Actress Jessica Lange calls for closure of wolf season. Well in that case …
Like last year, I didn’t apply for a license to hunt or trap wolves in Minnesota this fall. Now, I’ll kick myself if one happens across me while I’m sitting in my stand come Nov. 9, but I’m willing to take my chances.
All of which is another way of saying Minnesota actress’ Jessica Lange’s letter to Gov. Mark Dayton asking him to suspend this fall’s wolf season didn’t change the way I feel about a hunt. You can read the letter here. (http://www.howlingforwolves.org/news/jessica-lange-governor-dayton-suspend-wolf-hunt)
In looking at Lange’s biography, I see all sorts of movies and shows she’s performed in. I didn’t see anything about wildlife management education or experience. Maybe I missed it.
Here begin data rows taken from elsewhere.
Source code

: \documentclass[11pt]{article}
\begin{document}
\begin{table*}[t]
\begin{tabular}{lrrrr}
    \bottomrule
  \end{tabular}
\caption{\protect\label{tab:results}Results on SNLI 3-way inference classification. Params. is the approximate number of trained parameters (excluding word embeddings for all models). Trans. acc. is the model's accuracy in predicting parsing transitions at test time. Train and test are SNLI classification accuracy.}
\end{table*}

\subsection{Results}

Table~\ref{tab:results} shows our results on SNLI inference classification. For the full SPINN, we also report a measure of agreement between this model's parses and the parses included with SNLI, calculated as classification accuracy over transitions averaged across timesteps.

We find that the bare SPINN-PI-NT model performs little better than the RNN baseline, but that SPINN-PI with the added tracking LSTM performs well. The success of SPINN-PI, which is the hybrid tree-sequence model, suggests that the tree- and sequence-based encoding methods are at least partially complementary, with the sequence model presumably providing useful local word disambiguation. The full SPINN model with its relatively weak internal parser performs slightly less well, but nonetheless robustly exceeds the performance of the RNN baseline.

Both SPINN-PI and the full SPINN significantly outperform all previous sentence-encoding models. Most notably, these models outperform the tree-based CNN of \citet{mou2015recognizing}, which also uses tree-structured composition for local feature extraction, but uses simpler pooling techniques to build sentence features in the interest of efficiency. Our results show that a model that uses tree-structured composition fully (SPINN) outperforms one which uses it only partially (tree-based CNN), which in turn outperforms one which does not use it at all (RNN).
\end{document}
But this much is clear: Opponents of Minnesota’s wolf hunting and trapping season have tried a bunch of different ways to stop it before it began, and to cancel it once it began. There have been lawsuits, legislative bills and hearings, and rallies. Now, they’re simply trying to use Minnesotans of some note to make hay. Here’s hoping it won’t have an effect.
• The U.S. Army Corps of Engineers is vital to efforts to stop Asian carp from moving north. Locally, the best example is at the Mississippi River locks and dams in Minneapolis and St. Paul, which the Corps controls. If the state is to put an electrical barrier at one of them, it needs the Corps’ permission to do so. And there’s no guarantee of that happening.
But what I found really interesting is a recent Star Tribune commentary penned by a local Corps official. In it, Judy DesHarnais noted all of the water bodies in the state that aren’t connected to the Mississippi River. As if we should simply let them swim north because they can’t get into the Boundary Waters from the Mississippi River.
The far better solution is to close the lock and dam at St. Anthony Falls, as it appears Congress may be on the verge of doing. At least then we will have established a northern barrier and then can work our way south. Rather than spending time and money on an electric barrier at Lock and Dam 1, we could focus our efforts further south and reduce the likelihood of Asian carp establishing populations in the Minnesota and St. Croix rivers.